Bienvenu Lamah est poursuivi pour plusieurs chefs d’accusation, notamment abus d’autorité, meurtre, assassinat, viol, enlèvement, torture et entrave aux mesures d’assistance.
À cette deuxième phase du procès, la justice guinéenne cherche à faire toute la lumière sur les déclarations recueillies lors de la première phase des audiences, lesquelles affirmaient que des militaires impliqués dans le massacre des opposants au stade du 28-Septembre provenaient du Centre de formation de Kalia.

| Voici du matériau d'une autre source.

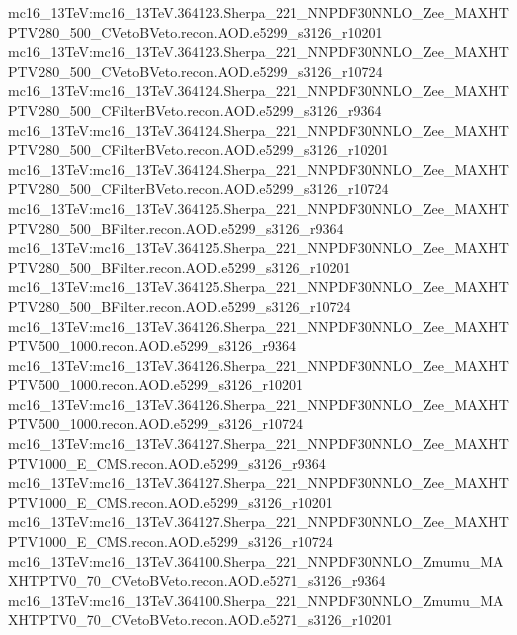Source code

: { mc16\_13TeV:mc16\_13TeV.364123.Sherpa\_221\_NNPDF30NNLO\_Zee\_MAXHTPTV280\_500\_CVetoBVeto.recon.AOD.e5299\_s3126\_r10201   \newline  
 mc16\_13TeV:mc16\_13TeV.364123.Sherpa\_221\_NNPDF30NNLO\_Zee\_MAXHTPTV280\_500\_CVetoBVeto.recon.AOD.e5299\_s3126\_r10724 \newline    
 mc16\_13TeV:mc16\_13TeV.364124.Sherpa\_221\_NNPDF30NNLO\_Zee\_MAXHTPTV280\_500\_CFilterBVeto.recon.AOD.e5299\_s3126\_r9364 \newline   
 mc16\_13TeV:mc16\_13TeV.364124.Sherpa\_221\_NNPDF30NNLO\_Zee\_MAXHTPTV280\_500\_CFilterBVeto.recon.AOD.e5299\_s3126\_r10201   \newline  
 mc16\_13TeV:mc16\_13TeV.364124.Sherpa\_221\_NNPDF30NNLO\_Zee\_MAXHTPTV280\_500\_CFilterBVeto.recon.AOD.e5299\_s3126\_r10724 \newline    
 mc16\_13TeV:mc16\_13TeV.364125.Sherpa\_221\_NNPDF30NNLO\_Zee\_MAXHTPTV280\_500\_BFilter.recon.AOD.e5299\_s3126\_r9364  \newline   
 mc16\_13TeV:mc16\_13TeV.364125.Sherpa\_221\_NNPDF30NNLO\_Zee\_MAXHTPTV280\_500\_BFilter.recon.AOD.e5299\_s3126\_r10201 \newline    
 mc16\_13TeV:mc16\_13TeV.364125.Sherpa\_221\_NNPDF30NNLO\_Zee\_MAXHTPTV280\_500\_BFilter.recon.AOD.e5299\_s3126\_r10724  \newline   
 mc16\_13TeV:mc16\_13TeV.364126.Sherpa\_221\_NNPDF30NNLO\_Zee\_MAXHTPTV500\_1000.recon.AOD.e5299\_s3126\_r9364 \newline     
 mc16\_13TeV:mc16\_13TeV.364126.Sherpa\_221\_NNPDF30NNLO\_Zee\_MAXHTPTV500\_1000.recon.AOD.e5299\_s3126\_r10201 \newline    
 mc16\_13TeV:mc16\_13TeV.364126.Sherpa\_221\_NNPDF30NNLO\_Zee\_MAXHTPTV500\_1000.recon.AOD.e5299\_s3126\_r10724   \newline  
 mc16\_13TeV:mc16\_13TeV.364127.Sherpa\_221\_NNPDF30NNLO\_Zee\_MAXHTPTV1000\_E\_CMS.recon.AOD.e5299\_s3126\_r9364  \newline   
 mc16\_13TeV:mc16\_13TeV.364127.Sherpa\_221\_NNPDF30NNLO\_Zee\_MAXHTPTV1000\_E\_CMS.recon.AOD.e5299\_s3126\_r10201 \newline    
 mc16\_13TeV:mc16\_13TeV.364127.Sherpa\_221\_NNPDF30NNLO\_Zee\_MAXHTPTV1000\_E\_CMS.recon.AOD.e5299\_s3126\_r10724 \newline    
 mc16\_13TeV:mc16\_13TeV.364100.Sherpa\_221\_NNPDF30NNLO\_Zmumu\_MAXHTPTV0\_70\_CVetoBVeto.recon.AOD.e5271\_s3126\_r9364 \newline    
 mc16\_13TeV:mc16\_13TeV.364100.Sherpa\_221\_NNPDF30NNLO\_Zmumu\_MAXHTPTV0\_70\_CVetoBVeto.recon.AOD.e5271\_s3126\_r10201 \newline    
}
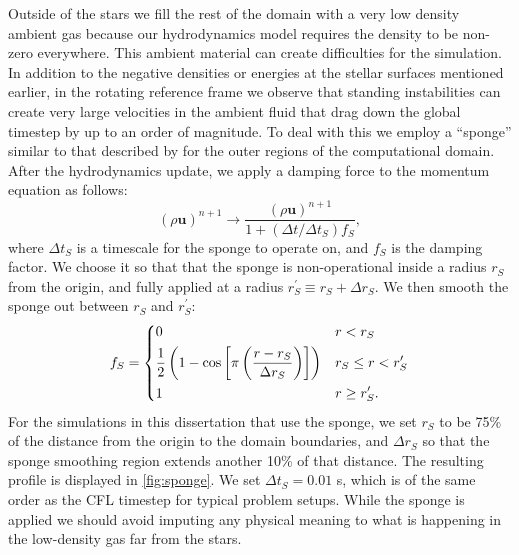 \documentclass[12pt]{article}
\begin{document}
Outside of the stars we fill the rest of the domain with a very low density 
ambient gas because our hydrodynamics model requires the density to be 
non-zero everywhere. This ambient material can create difficulties for the simulation.
In addition to the negative densities or energies at the stellar surfaces mentioned earlier, 
in the rotating reference frame we observe that standing instabilities can create very 
large velocities in the ambient fluid that drag down the global timestep by 
up to an order of magnitude.  To deal with this we employ a ``sponge'' similar 
to that described by \citet{maestro3} for the outer regions of the computational domain. 
After the hydrodynamics update, we apply a damping force to the momentum
equation as follows:
\begin{equation}
  (\rho \mathbf{u})^{n+1} \to \frac{(\rho \mathbf{u})^{n+1}}{1 + (\Delta t / \Delta t_S) f_S},
\end{equation} 
where $\Delta t_S$ is a timescale for the sponge to operate on, and
$f_S$ is the damping factor.  We choose it so that that the sponge is
non-operational inside a radius $r_S$ from the origin, and fully
applied at a radius $r_S^\prime \equiv r_S + \Delta r_S$. We then
smooth the sponge out between $r_S$ and $r_S^\prime$:
\begin{equation}
  f_{S} = \begin{dcases} 0 & r < r_S \\ \frac{1}{2}\left(1 - \text{cos}\left[\pi\left(\dfrac{r - r_S}{\Delta r_S}\right)\right]\right) & r_S \leq r < r_S^\prime \\ 1 & r \geq r_S^\prime. \end{dcases}\label{eq:sponge_frac}
\end{equation}
For the simulations in this dissertation that use the sponge, we set $r_S$ to be 75\% of the 
distance from the origin to the domain boundaries, and $\Delta r_S$ so
that the sponge smoothing region extends another 10\% of that distance.
The resulting profile is displayed in \autoref{fig:sponge}. We set $\Delta
t_S = 0.01$ s, which is of the same order as the CFL timestep
for typical problem setups. While the sponge is applied we should avoid imputing any physical 
meaning to what is happening in the low-density gas far from the stars.
\end{document}
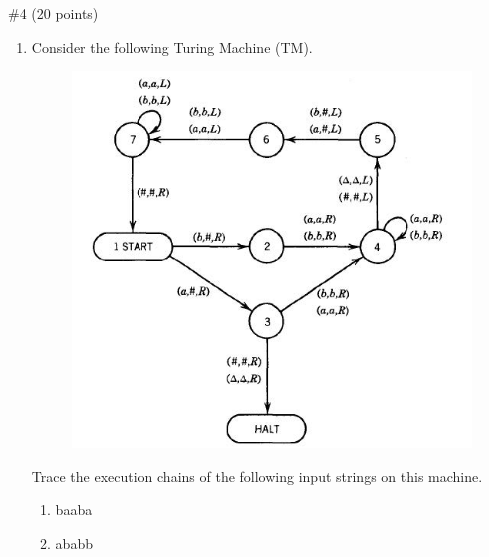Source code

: \begin{problem}{\#4 (20 points)}
    \begin{enumerate}[label=\alph*)]
        \item Consider the following Turing Machine (TM).
        \begin{figure}[H]
            \centering
            \includegraphics[width=0.8\linewidth]{figures/question4.jpg}
        \end{figure}
        Trace the execution chains of the following input strings on this machine.
        \begin{enumerate}[label=\arabic*)]
            \item baaba
            \item ababb
        \end{enumerate}
    \end{enumerate}
\end{problem}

Lors de la reprise en décembre dernier, le box des accusés a accueilli quatre figures de ce dossier : le colonel Bienvenu Lamah, Georges Houlémou, Thomas Touaro et Jean-Louis Kpoghomou. Le colonel Bienvenu Lamah s’est présenté ce jeudi à la barre pour répondre des faits qui lui sont reprochés.
Devant le juge Aboubacar Thiam et ses assesseurs, l’accusé a plaidé non coupable en déclarant qu’il « ne reconnaît aucune charge retenue contre lui. Comme je l’ai toujours dit, je ne reconnais pas les faits qui me sont reprochés liés aux événements du 28 septembre. Aucune recrue n’a quitté le camp de Kalia pour être mêlée aux événements. De plus, je n’ai jamais été le directeur de cette école. On me ramène dans ce dossier pour que je sois jugé deux fois pour les mêmes faits. Monsieur le président, je vous demande de me juger uniquement en fonction des faits. Dans une procédure falsifiée comme celle montée par Toumba et Mamadi Soumaoro, on peut facilement fabriquer des coupables », a soupiré l’accusé.
Après plusieurs heures de débats, le procès du colonel Bienvenu Lamah a été suspendu. Le président du tribunal, le juge Aboubacar Thiam, a renvoyé l’examen du dossier au 12 janvier 2026 pour la poursuite des débats.